- **EXERCISE INSTRUCTIONS**: Pictures must not appear in the copy. Restate exactly the lines below from the one with "First, you should" through the one with "six file pass", inclusive.

Items from a dataset
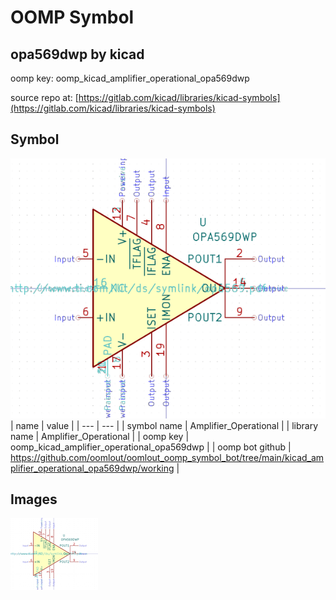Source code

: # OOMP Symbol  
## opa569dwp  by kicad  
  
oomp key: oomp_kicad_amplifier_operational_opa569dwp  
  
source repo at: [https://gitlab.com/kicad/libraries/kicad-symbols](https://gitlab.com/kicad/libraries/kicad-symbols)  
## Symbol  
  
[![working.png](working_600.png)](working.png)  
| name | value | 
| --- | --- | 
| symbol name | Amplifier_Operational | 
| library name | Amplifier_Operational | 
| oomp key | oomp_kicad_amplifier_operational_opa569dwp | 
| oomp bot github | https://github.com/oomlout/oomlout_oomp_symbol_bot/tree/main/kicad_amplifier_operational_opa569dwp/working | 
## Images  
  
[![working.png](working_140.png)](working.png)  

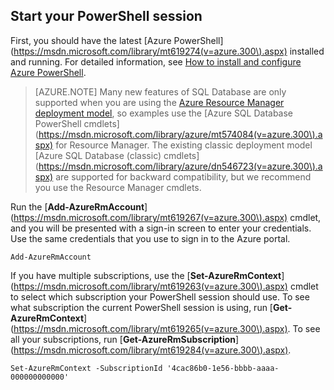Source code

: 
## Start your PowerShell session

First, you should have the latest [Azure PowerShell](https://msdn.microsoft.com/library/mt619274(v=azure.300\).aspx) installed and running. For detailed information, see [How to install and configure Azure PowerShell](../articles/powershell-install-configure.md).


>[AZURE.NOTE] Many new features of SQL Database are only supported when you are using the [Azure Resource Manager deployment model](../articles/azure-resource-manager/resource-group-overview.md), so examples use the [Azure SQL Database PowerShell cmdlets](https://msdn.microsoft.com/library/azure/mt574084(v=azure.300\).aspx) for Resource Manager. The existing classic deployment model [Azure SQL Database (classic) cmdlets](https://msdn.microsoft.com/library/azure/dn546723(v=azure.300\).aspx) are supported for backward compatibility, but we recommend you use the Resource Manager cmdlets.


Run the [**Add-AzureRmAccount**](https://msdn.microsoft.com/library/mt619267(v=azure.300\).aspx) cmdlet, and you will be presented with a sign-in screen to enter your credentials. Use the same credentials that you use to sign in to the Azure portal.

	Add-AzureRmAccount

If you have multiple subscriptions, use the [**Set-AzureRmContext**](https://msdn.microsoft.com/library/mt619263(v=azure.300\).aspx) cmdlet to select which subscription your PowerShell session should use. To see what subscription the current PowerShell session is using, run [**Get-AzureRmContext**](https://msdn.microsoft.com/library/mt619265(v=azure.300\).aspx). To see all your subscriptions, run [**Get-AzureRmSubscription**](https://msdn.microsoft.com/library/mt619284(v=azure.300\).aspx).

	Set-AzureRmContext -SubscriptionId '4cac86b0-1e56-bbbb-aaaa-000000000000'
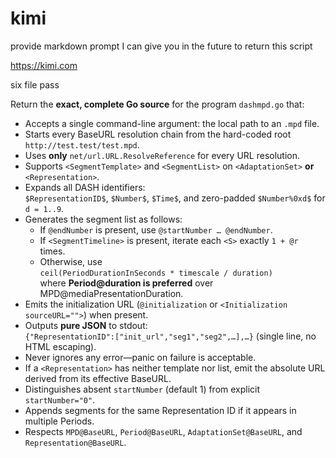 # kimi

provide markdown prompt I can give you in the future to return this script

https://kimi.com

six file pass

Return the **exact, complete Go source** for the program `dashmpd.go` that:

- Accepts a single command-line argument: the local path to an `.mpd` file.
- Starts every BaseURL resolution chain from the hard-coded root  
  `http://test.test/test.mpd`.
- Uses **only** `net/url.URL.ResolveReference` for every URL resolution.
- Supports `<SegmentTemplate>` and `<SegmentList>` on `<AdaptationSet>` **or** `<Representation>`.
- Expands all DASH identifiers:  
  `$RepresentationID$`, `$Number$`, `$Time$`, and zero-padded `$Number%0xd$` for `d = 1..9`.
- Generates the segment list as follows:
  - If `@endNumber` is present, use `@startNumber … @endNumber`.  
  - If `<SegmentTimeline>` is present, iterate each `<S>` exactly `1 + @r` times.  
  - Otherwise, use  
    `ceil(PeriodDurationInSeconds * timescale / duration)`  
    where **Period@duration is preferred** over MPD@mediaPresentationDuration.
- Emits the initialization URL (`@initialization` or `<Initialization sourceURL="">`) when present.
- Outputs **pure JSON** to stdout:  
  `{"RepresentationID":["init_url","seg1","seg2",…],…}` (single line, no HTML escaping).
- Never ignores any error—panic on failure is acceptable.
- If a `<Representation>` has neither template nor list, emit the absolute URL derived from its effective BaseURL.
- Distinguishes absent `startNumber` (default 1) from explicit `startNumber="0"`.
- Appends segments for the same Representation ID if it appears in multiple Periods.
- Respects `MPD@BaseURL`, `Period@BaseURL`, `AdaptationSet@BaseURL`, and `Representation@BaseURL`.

- **WRITTEN RESPONSE**:
First, you should have the latest [Azure PowerShell](https://msdn.microsoft.com/library/mt619274(v=azure.300\).aspx) installed and running. For detailed information, see [How to install and configure Azure PowerShell](../articles/powershell-install-configure.md).


>[AZURE.NOTE] Many new features of SQL Database are only supported when you are using the [Azure Resource Manager deployment model](../articles/azure-resource-manager/resource-group-overview.md), so examples use the [Azure SQL Database PowerShell cmdlets](https://msdn.microsoft.com/library/azure/mt574084(v=azure.300\).aspx) for Resource Manager. The existing classic deployment model [Azure SQL Database (classic) cmdlets](https://msdn.microsoft.com/library/azure/dn546723(v=azure.300\).aspx) are supported for backward compatibility, but we recommend you use the Resource Manager cmdlets.


Run the [**Add-AzureRmAccount**](https://msdn.microsoft.com/library/mt619267(v=azure.300\).aspx) cmdlet, and you will be presented with a sign-in screen to enter your credentials. Use the same credentials that you use to sign in to the Azure portal.

	Add-AzureRmAccount

If you have multiple subscriptions, use the [**Set-AzureRmContext**](https://msdn.microsoft.com/library/mt619263(v=azure.300\).aspx) cmdlet to select which subscription your PowerShell session should use. To see what subscription the current PowerShell session is using, run [**Get-AzureRmContext**](https://msdn.microsoft.com/library/mt619265(v=azure.300\).aspx). To see all your subscriptions, run [**Get-AzureRmSubscription**](https://msdn.microsoft.com/library/mt619284(v=azure.300\).aspx).

	Set-AzureRmContext -SubscriptionId '4cac86b0-1e56-bbbb-aaaa-000000000000'
 # kimi

provide markdown prompt I can give you in the future to return this script

https://kimi.com

six file pass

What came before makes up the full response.